(Items listed in a dataset)
<<<<
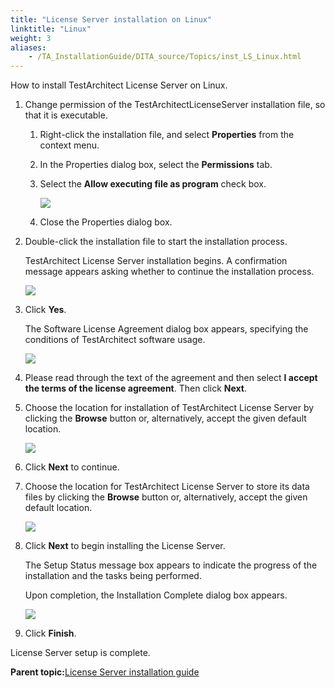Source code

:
```yaml
--- 
title: "License Server installation on Linux"
linktitle: "Linux"
weight: 3
aliases: 
    - /TA_InstallationGuide/DITA_source/Topics/inst_LS_Linux.html
---
```


How to install TestArchitect License Server on Linux.

1.  Change permission of the TestArchitectLicenseServer installation file, so that it is executable.

    1.  Right-click the installation file, and select **Properties** from the context menu.

    2.  In the Properties dialog box, select the **Permissions** tab.

    3.  Select the **Allow executing file as program** check box.

        ![](/images//Images/install_LS_Linux_1.png)

    4.  Close the Properties dialog box.

2.  Double-click the installation file to start the installation process.

    TestArchitect License Server installation begins. A confirmation message appears asking whether to continue the installation process.

    ![](/images//Images/install_LS_Linux_2.png)

3.  Click **Yes**.

    The Software License Agreement dialog box appears, specifying the conditions of TestArchitect software usage.

    ![](/images//Images/install_LS_Linux_3.png)

4.  Please read through the text of the agreement and then select **I accept the terms of the license agreement**. Then click **Next**.

5.  Choose the location for installation of TestArchitect License Server by clicking the **Browse** button or, alternatively, accept the given default location.

    ![](/images//Images/install_LS_Linux_4.png)

6.  Click **Next** to continue.

7.  Choose the location for TestArchitect License Server to store its data files by clicking the **Browse** button or, alternatively, accept the given default location.

    ![](/images//Images/install_LS_Linux_5.png)

8.  Click **Next** to begin installing the License Server.

    The Setup Status message box appears to indicate the progress of the installation and the tasks being performed.

    Upon completion, the Installation Complete dialog box appears.

    ![](/images//Images/install_LS_Linux_7.png)

9.  Click **Finish**.


License Server setup is complete.

**Parent topic:**[License Server installation guide](/../TA_InstallationGuide/DITA_source/Topics/inst_LS.html)

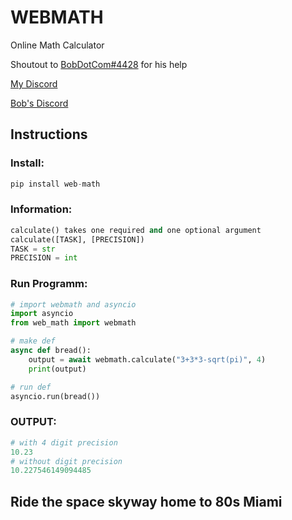 # WEBMATH #

Online Math Calculator

Shoutout to [BobDotCom#4428](https://github.com/BobDotCom "Bob's Github") for his help

[My Discord](https://discordapp.com/users/731128007388823592/ "Moritz⚜#6969")

[Bob's Discord](https://discordapp.com/users/690420846774321221/ "BobDotCom#4428")

## Instructions ##

### Install: ###

```py
pip install web-math
```

### Information: ###

```py
calculate() takes one required and one optional argument
calculate([TASK], [PRECISION])
TASK = str
PRECISION = int
```

### Run Programm: ###

```py
# import webmath and asyncio
import asyncio
from web_math import webmath

# make def
async def bread():
    output = await webmath.calculate("3+3*3-sqrt(pi)", 4)
    print(output)

# run def
asyncio.run(bread())
```

### OUTPUT: ###
```py
# with 4 digit precision
10.23
# without digit precision
10.227546149094485
```


## Ride the space skyway home to 80s Miami ##
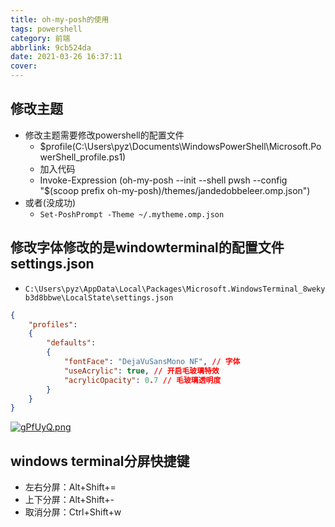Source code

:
 ```yaml
---
title: oh-my-posh的使用
tags: powershell
category: 前端
abbrlink: 9cb524da
date: 2021-03-26 16:37:11
cover:
---
```


## 修改主题
+ 修改主题需要修改powershell的配置文件
  + $profile(C:\Users\pyz\Documents\WindowsPowerShell\Microsoft.PowerShell_profile.ps1)
  + 加入代码
  + Invoke-Expression (oh-my-posh --init --shell pwsh --config "$(scoop prefix oh-my-posh)/themes/jandedobbeleer.omp.json")
+ 或者(没成功)
  + `Set-PoshPrompt -Theme ~/.mytheme.omp.json`

## 修改字体修改的是windowterminal的配置文件settings.json
+ `C:\Users\pyz\AppData\Local\Packages\Microsoft.WindowsTerminal_8wekyb3d8bbwe\LocalState\settings.json`


``` json
{
    "profiles":
    {
        "defaults":
        {
            "fontFace": "DejaVuSansMono NF", // 字体
            "useAcrylic": true, // 开启毛玻璃特效
            "acrylicOpacity": 0.7 // 毛玻璃透明度
        }
    }
}
```




[![gPfUyQ.png](https://z3.ax1x.com/2021/04/28/gPfUyQ.png)](https://imgtu.com/i/gPfUyQ)

## windows terminal分屏快捷键

+ 左右分屏：Alt+Shift+=
+ 上下分屏：Alt+Shift+-
+ 取消分屏：Ctrl+Shift+w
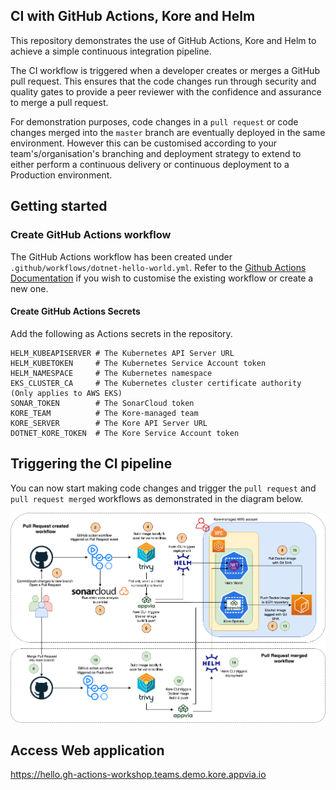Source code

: ## CI with GitHub Actions, Kore and Helm

This repository demonstrates the use of GitHub Actions, Kore and Helm to achieve a simple continuous integration pipeline.

The CI workflow is triggered when a developer creates or merges a GitHub pull request. This ensures that the code changes run through security and quality gates to provide a peer reviewer with the confidence and assurance to merge a pull request.

For demonstration purposes, code changes in a `pull request` or code changes merged into the `master` branch are eventually deployed in the same environment. However this can be customised according to your team's/organisation's branching and deployment strategy to extend to either perform a continuous delivery or continuous deployment to a Production environment.

## Getting started

### Create GitHub Actions workflow

The GitHub Actions workflow has been created under `.github/workflows/dotnet-hello-world.yml`. Refer to the [Github Actions Documentation](https://docs.github.com/en/free-pro-team@latest/actions) if you wish to customise the existing workflow or create a new one.

#### Create GitHub Actions Secrets

Add the following as Actions secrets in the repository.
```
HELM_KUBEAPISERVER # The Kubernetes API Server URL
HELM_KUBETOKEN     # The Kubernetes Service Account token
HELM_NAMESPACE     # The Kubernetes namespace
EKS_CLUSTER_CA     # The Kubernetes cluster certificate authority (Only applies to AWS EKS)
SONAR_TOKEN        # The SonarCloud token
KORE_TEAM          # The Kore-managed team
KORE_SERVER        # The Kore API Server URL
DOTNET_KORE_TOKEN  # The Kore Service Account token
```


## Triggering the CI pipeline

You can now start making code changes and trigger the `pull request` and `pull request merged` workflows as demonstrated in the diagram below.  

![Github Actions CI Pipeline](../../images/github-actions-ci.png)

## Access Web application

https://hello.gh-actions-workshop.teams.demo.kore.appvia.io
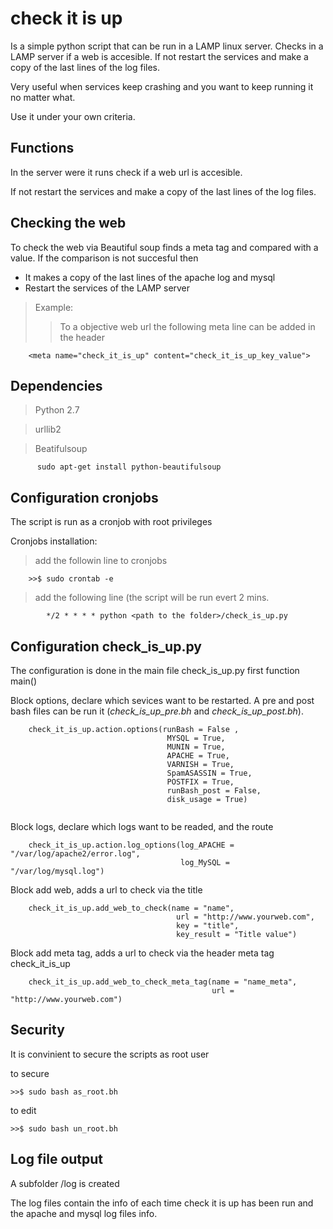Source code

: # check it is up #

Is a simple python script that can be run in a LAMP linux server.
Checks in a LAMP server if a web is accesible.
If not restart the services and make a copy of the last lines of the log files.

Very useful when services keep crashing and you want to keep running it no matter what.

Use it under your own criteria.

## Functions ##

In the server were it runs check if a web url is accesible.

If not restart the services and make a copy of the last lines of the log files.

## Checking the web ##

To check the web via Beautiful soup finds a meta tag and compared with a value.
If the comparison is not succesful then

  * It makes a copy of the last lines of the apache log and mysql
  * Restart the services of the LAMP server

> Example:
> > To a objective web url  the following meta line can be added in the header
```
    <meta name="check_it_is_up" content="check_it_is_up_key_value">
```
## Dependencies ##


> Python 2.7

> urllib2

> Beatifulsoup
```
      sudo apt-get install python-beautifulsoup
```

## Configuration cronjobs ##

The script is run as a cronjob with root privileges

Cronjobs installation:

> add the followin line to cronjobs
```
    >>$ sudo crontab -e
```
> add the following line (the script will be run evert 2 mins.
```
        */2 * * * * python <path to the folder>/check_is_up.py
```
## Configuration check\_is\_up.py ##

The configuration is done in the main file check\_is\_up.py first function main()

Block options, declare which sevices want to be restarted. A pre and post bash files
can be run it (_check\_is\_up\_pre.bh_ and _check\_is\_up\_post.bh_).
```
    check_it_is_up.action.options(runBash = False , 
                                   MYSQL = True,
                                   MUNIN = True,
                                   APACHE = True,
                                   VARNISH = True,
                                   SpamASASSIN = True,
                                   POSTFIX = True,
                                   runBash_post = False,
                                   disk_usage = True)
     
```


Block logs, declare which logs want to be readed, and the route
```
    check_it_is_up.action.log_options(log_APACHE = "/var/log/apache2/error.log",
                                      log_MySQL = "/var/log/mysql.log")   
```

Block add web, adds a url to check via the title
```
    check_it_is_up.add_web_to_check(name = "name", 
                                     url = "http://www.yourweb.com",
                                     key = "title",
                                     key_result = "Title value") 
```
Block add meta tag, adds a url to check via the header meta tag check\_it\_is\_up
```
    check_it_is_up.add_web_to_check_meta_tag(name = "name_meta", 
                                             url = "http://www.yourweb.com")      
```
## Security ##

It is convinient to secure the scripts as root user

to secure
```
>>$ sudo bash as_root.bh
```

to edit
```
>>$ sudo bash un_root.bh
```

## Log file output ##
A subfolder /log is created

The log files contain the info of each time check it is up has been run
and the apache and mysql log files info.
>>>>
Could you write out, exactly as they stand, only the lines above that begin at the line with "Is a simple" and stop after the line with "In the server"?

Is a simple python script that can be run in a LAMP linux server.
Checks in a LAMP server if a web is accesible.
If not restart the services and make a copy of the last lines of the log files.

Very useful when services keep crashing and you want to keep running it no matter what.

Use it under your own criteria.

## Functions ##

In the server were it runs check if a web url is accesible.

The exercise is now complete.